-- Records to process follows --
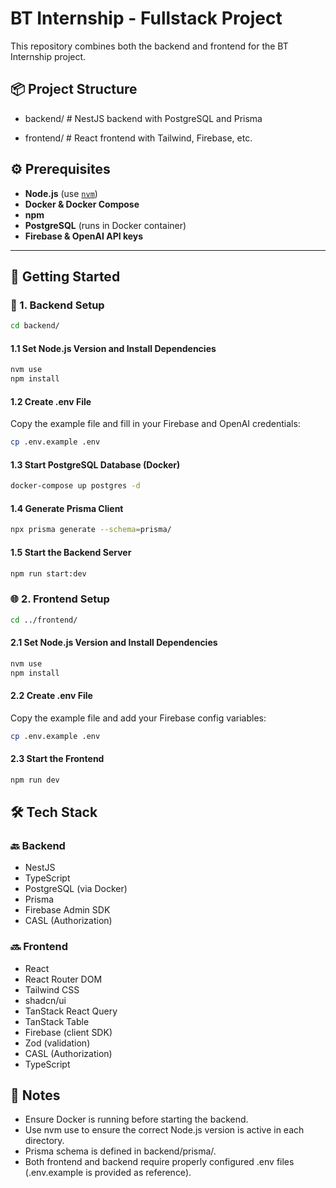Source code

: # BT Internship - Fullstack Project

This repository combines both the backend and frontend for the BT Internship project.

## 📦 Project Structure

 - backend/ # NestJS backend with PostgreSQL and Prisma
 
 - frontend/ # React frontend with Tailwind, Firebase, etc.

## ⚙️ Prerequisites

- **Node.js** (use [`nvm`](https://github.com/nvm-sh/nvm))
- **Docker & Docker Compose**
- **npm**
- **PostgreSQL** (runs in Docker container)
- **Firebase & OpenAI API keys**

---

## 🚀 Getting Started

### 🔧 1. Backend Setup

```bash
cd backend/
```

#### 1.1 Set Node.js Version and Install Dependencies

```bash
nvm use
npm install
```

#### 1.2 Create .env File

Copy the example file and fill in your Firebase and OpenAI credentials:

```bash
cp .env.example .env
```

#### 1.3 Start PostgreSQL Database (Docker)

```bash
docker-compose up postgres -d
```

#### 1.4 Generate Prisma Client

```bash
npx prisma generate --schema=prisma/
```

#### 1.5 Start the Backend Server

```bash
npm run start:dev
```

### 🌐 2. Frontend Setup

```bash
cd ../frontend/
```

#### 2.1 Set Node.js Version and Install Dependencies

```bash
nvm use
npm install
```

#### 2.2 Create .env File

Copy the example file and add your Firebase config variables:

```bash
cp .env.example .env
```

#### 2.3 Start the Frontend

```bash
npm run dev
```

## 🛠 Tech Stack
### 🔙 Backend
- NestJS
- TypeScript
- PostgreSQL (via Docker)
- Prisma
- Firebase Admin SDK
- CASL (Authorization)

### 🔜 Frontend
- React
- React Router DOM
- Tailwind CSS
- shadcn/ui
- TanStack React Query
- TanStack Table
- Firebase (client SDK)
- Zod (validation)
- CASL (Authorization)
- TypeScript

## 📄 Notes
- Ensure Docker is running before starting the backend.
- Use nvm use to ensure the correct Node.js version is active in each directory.
- Prisma schema is defined in backend/prisma/.
- Both frontend and backend require properly configured .env files (.env.example is provided as reference).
-- Records to process concluded --
# Aim of the task
Your answer must be the line containing "- TanStack Table" and every line after it through the end of the records above, reproduced exactly and alone.

# The completed task
- TanStack Table
- Firebase (client SDK)
- Zod (validation)
- CASL (Authorization)
- TypeScript

## 📄 Notes
- Ensure Docker is running before starting the backend.
- Use nvm use to ensure the correct Node.js version is active in each directory.
- Prisma schema is defined in backend/prisma/.
- Both frontend and backend require properly configured .env files (.env.example is provided as reference).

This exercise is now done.